John Maxwell, 9th Lord Maxwell (c. 1583 – 21 May 1613) was a Scottish Catholic nobleman. He escaped from Edinburgh Castle in 1607, and in 1608 shot the Laird of Johnstone. For these crimes, he was executed and his titles were forfeit.

==Biography==
The noble house of Maxwell had held the castle of Caerlaverock near Dumfries since the 13th century, and by the mid-16th century were the most powerful family in south-west Scotland. John Maxwell was the first son of John Maxwell, 8th Lord Maxwell (died 1593) and his wife Elizabeth Douglas (d.1637), daughter of the 7th Earl of Angus.

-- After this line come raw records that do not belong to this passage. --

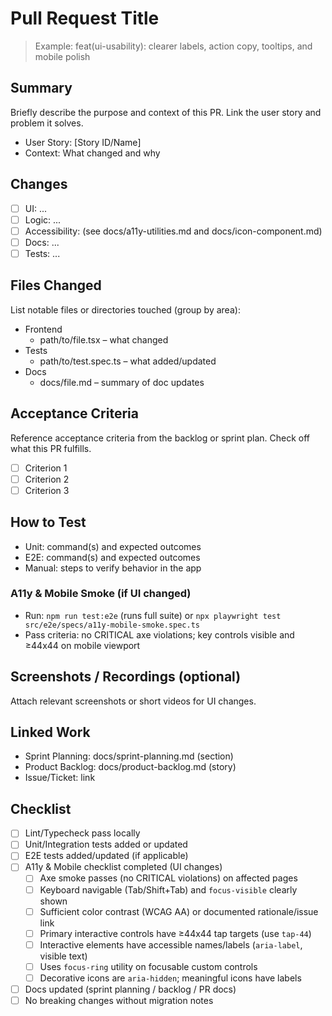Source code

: # Pull Request Title

> Example: feat(ui-usability): clearer labels, action copy, tooltips, and mobile polish

## Summary

Briefly describe the purpose and context of this PR. Link the user story and problem it solves.

- User Story: [Story ID/Name]
- Context: What changed and why

## Changes

- [ ] UI: ...
- [ ] Logic: ...
- [ ] Accessibility: (see docs/a11y-utilities.md and docs/icon-component.md)
- [ ] Docs: ...
- [ ] Tests: ...

## Files Changed

List notable files or directories touched (group by area):

- Frontend
  - path/to/file.tsx – what changed
- Tests
  - path/to/test.spec.ts – what added/updated
- Docs
  - docs/file.md – summary of doc updates

## Acceptance Criteria

Reference acceptance criteria from the backlog or sprint plan. Check off what this PR fulfills.

- [ ] Criterion 1
- [ ] Criterion 2
- [ ] Criterion 3

## How to Test

- Unit: command(s) and expected outcomes
- E2E: command(s) and expected outcomes
- Manual: steps to verify behavior in the app

### A11y & Mobile Smoke (if UI changed)

- Run: `npm run test:e2e` (runs full suite) or `npx playwright test src/e2e/specs/a11y-mobile-smoke.spec.ts`
- Pass criteria: no CRITICAL axe violations; key controls visible and ≥44x44 on mobile viewport

## Screenshots / Recordings (optional)

Attach relevant screenshots or short videos for UI changes.

## Linked Work

- Sprint Planning: docs/sprint-planning.md (section)
- Product Backlog: docs/product-backlog.md (story)
- Issue/Ticket: link

## Checklist

- [ ] Lint/Typecheck pass locally
- [ ] Unit/Integration tests added or updated
- [ ] E2E tests added/updated (if applicable)
- [ ] A11y & Mobile checklist completed (UI changes)
  - [ ] Axe smoke passes (no CRITICAL violations) on affected pages
  - [ ] Keyboard navigable (Tab/Shift+Tab) and `focus-visible` clearly shown
  - [ ] Sufficient color contrast (WCAG AA) or documented rationale/issue link
  - [ ] Primary interactive controls have ≥44x44 tap targets (use `tap-44`)
  - [ ] Interactive elements have accessible names/labels (`aria-label`, visible text)
  - [ ] Uses `focus-ring` utility on focusable custom controls
  - [ ] Decorative icons are `aria-hidden`; meaningful icons have labels
- [ ] Docs updated (sprint planning / backlog / PR docs)
- [ ] No breaking changes without migration notes
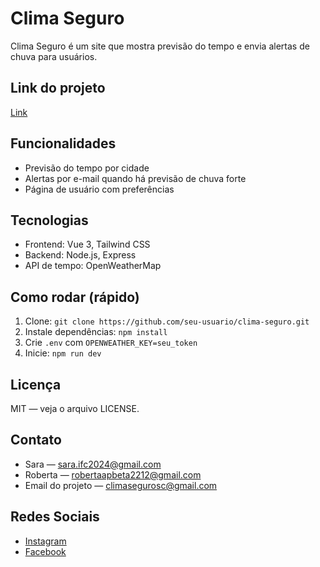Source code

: # Clima Seguro

Clima Seguro é um site que mostra previsão do tempo e envia alertas de chuva para usuários.

## Link do projeto
[Link](https://climaseguro-hack-25.github.io/)

## Funcionalidades
- Previsão do tempo por cidade
- Alertas por e-mail quando há previsão de chuva forte
- Página de usuário com preferências

## Tecnologias
- Frontend: Vue 3, Tailwind CSS
- Backend: Node.js, Express
- API de tempo: OpenWeatherMap

## Como rodar (rápido)
1. Clone: `git clone https://github.com/seu-usuario/clima-seguro.git`
2. Instale dependências: `npm install`
3. Crie `.env` com `OPENWEATHER_KEY=seu_token`
4. Inicie: `npm run dev`

## Licença
MIT — veja o arquivo LICENSE.

## Contato
- Sara — sara.ifc2024@gmail.com
- Roberta — robertaapbeta2212@gmail.com
- Email do projeto — climasegurosc@gmail.com

## Redes Sociais
- [Instagram](https://www.instagram.com/clima_seguro.ifc/)
- [Facebook](https://www.facebook.com/people/Clima-Seguro-IFC/61579871360977/)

His father was killed in a fight with the Johnstones of Annandale. He continued the feud – killing several Johnstones at Dalfeble in 1602 – until 1605 when he made peace with the Laird of Johnstone. His father had also been created Earl of Morton in 1581, and continued to be so styled, despite Archibald Douglas, 8th Earl of Angus (1555–1588), being confirmed as 5th Earl of Morton in 1586. John Maxwell subsequently quarrelled with the 7th Earl of Morton, and he was barred by the Privy Council from attending Parliament in 1607. Despite this, he appeared in Parliament and challenged the Earl of Morton, for which he was imprisoned in Edinburgh Castle. He escaped in October and fled to Dumfriesshire, where he arranged to meet the Laird of Johnstone in April 1608. During the meeting, at which both parties had given their word of truce, Johnstone was shot in the back and killed by Maxwell. He fled to France, but was convicted in his absence of treason, as well as of other killings and the escape from Edinburgh Castle. He was sentenced to death and his titles forfeit. On his return to Scotland in 1612 he was arrested, and attempted to make peace with the Johnstones by proposing a marriage between the two families. This was unsuccessful and he was beheaded at Edinburgh on 21 May 1613. The traditional ballad "Lord Maxwell's Last Goodnight" is based on his actions.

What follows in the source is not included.